» Aim of the exercise:
Word for word, repeat the lines of the records from the first line up to and including the line that contains "In this article, I", passing over any pictures.

» Supplied records:
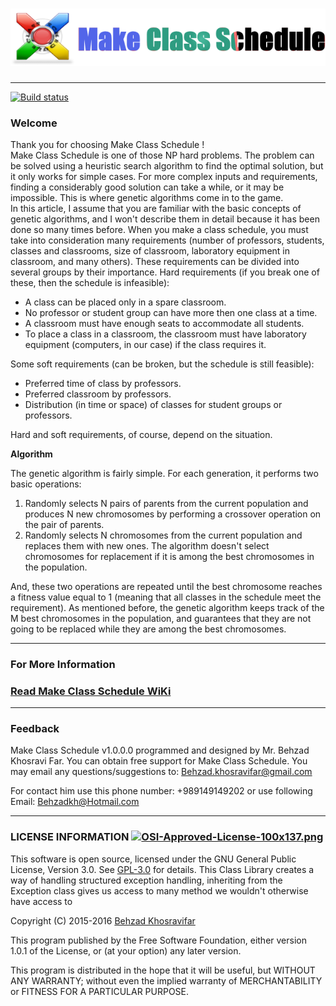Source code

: # [![Make Class Schedule](https://raw.githubusercontent.com/Behzadkhosravifar/MakeClassSchedule/master/src/MakeClassSchedule/Resources/Help/MCS_Help/HelpHeader.png)][1]

[1]: http://behzadkhosravifar.github.io/MakeClassSchedule/

--------------------
[![Build status](https://ci.appveyor.com/api/projects/status/4cjm8ir7bswf6nse?svg=true)](https://ci.appveyor.com/project/Behzadkhosravifar/makeclassschedule)

### Welcome

Thank you for choosing Make Class Schedule ! <br/>
Make Class Schedule is one of those NP hard problems. The problem can be solved using a heuristic search algorithm to find the optimal solution, but it only works for simple cases. For more complex inputs and requirements, finding a considerably good solution can take a while, or it may be impossible. This is where genetic algorithms come in to the game. <br/>
In this article, I assume that you are familiar with the basic concepts of genetic algorithms, and I won't describe them in detail because it has been done so many times before.
When you make a class schedule, you must take into consideration many requirements (number of professors, students, classes and classrooms, size of classroom, laboratory equipment in classroom, and many others). These requirements can be divided into several groups by their importance. Hard requirements (if you break one of these, then the schedule is infeasible):

* A class can be placed only in a spare classroom.
* No professor or student group can have more then one class at a time.
* A classroom must have enough seats to accommodate all students.
* To place a class in a classroom, the classroom must have laboratory equipment (computers, in our case) if the class requires it.

Some soft requirements (can be broken, but the schedule is still feasible):

* Preferred time of class by professors.
* Preferred classroom by professors.
* Distribution (in time or space) of classes for student groups or professors.

Hard and soft requirements, of course, depend on the situation.


**Algorithm**

The genetic algorithm is fairly simple. For each generation, it performs two basic operations:

1. Randomly selects N pairs of parents from the current population and produces N new chromosomes by performing a crossover operation on the pair of parents.
2. Randomly selects N chromosomes from the current population and replaces them with new ones. The algorithm doesn't select chromosomes for replacement if it is among the best chromosomes in the population.

And, these two operations are repeated until the best chromosome reaches a fitness value equal to 1 (meaning that all classes in the schedule meet the requirement). As mentioned before, the genetic algorithm keeps track of the M best chromosomes in the population, and guarantees that they are not going to be replaced while they are among the best chromosomes.

--------------------------------
### For More Information

### [Read Make Class Schedule WiKi](https://github.com/Behzadkhosravifar/MakeClassSchedule/wiki/Welcome-to-the-Make-Class-Schedule)

--------------------------------
### Feedback

Make Class Schedule v1.0.0.0 programmed and designed by Mr. Behzad Khosravi Far.
You can obtain free support for Make Class Schedule. You may email any questions/suggestions to:
Behzad.khosravifar@gmail.com
 
For contact him use this phone number: +989149149202
or use following Email: Behzadkh@Hotmail.com


--------------------------
### LICENSE INFORMATION      [![OSI-Approved-License-100x137.png](http://opensource.org/trademarks/opensource/OSI-Approved-License-100x137.png)](http://opensource.org/licenses/GPL-3.0.html)

This software is open source, licensed under the GNU General Public License, Version 3.0.
See [GPL-3.0](http://opensource.org/licenses/GPL-3.0.html) for details.
This Class Library creates a way of handling structured exception handling,
inheriting from the Exception class gives us access to many method
we wouldn't otherwise have access to
                  
Copyright (C) 2015-2016 [Behzad Khosravifar](mailto:Behzad.Khosravifar@Gmail.com)

This program published by the Free Software Foundation,
either version 1.0.1 of the License, or (at your option) any later version.

This program is distributed in the hope that it will be useful,
but WITHOUT ANY WARRANTY; without even the implied warranty of
MERCHANTABILITY or FITNESS FOR A PARTICULAR PURPOSE.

» Response to this task:
Source code

: # [![Make Class Schedule](https://raw.githubusercontent.com/Behzadkhosravifar/MakeClassSchedule/master/src/MakeClassSchedule/Resources/Help/MCS_Help/HelpHeader.png)][1]

[1]: http://behzadkhosravifar.github.io/MakeClassSchedule/

--------------------
[![Build status](https://ci.appveyor.com/api/projects/status/4cjm8ir7bswf6nse?svg=true)](https://ci.appveyor.com/project/Behzadkhosravifar/makeclassschedule)

### Welcome

Thank you for choosing Make Class Schedule ! <br/>
Make Class Schedule is one of those NP hard problems. The problem can be solved using a heuristic search algorithm to find the optimal solution, but it only works for simple cases. For more complex inputs and requirements, finding a considerably good solution can take a while, or it may be impossible. This is where genetic algorithms come in to the game. <br/>
In this article, I assume that you are familiar with the basic concepts of genetic algorithms, and I won't describe them in detail because it has been done so many times before.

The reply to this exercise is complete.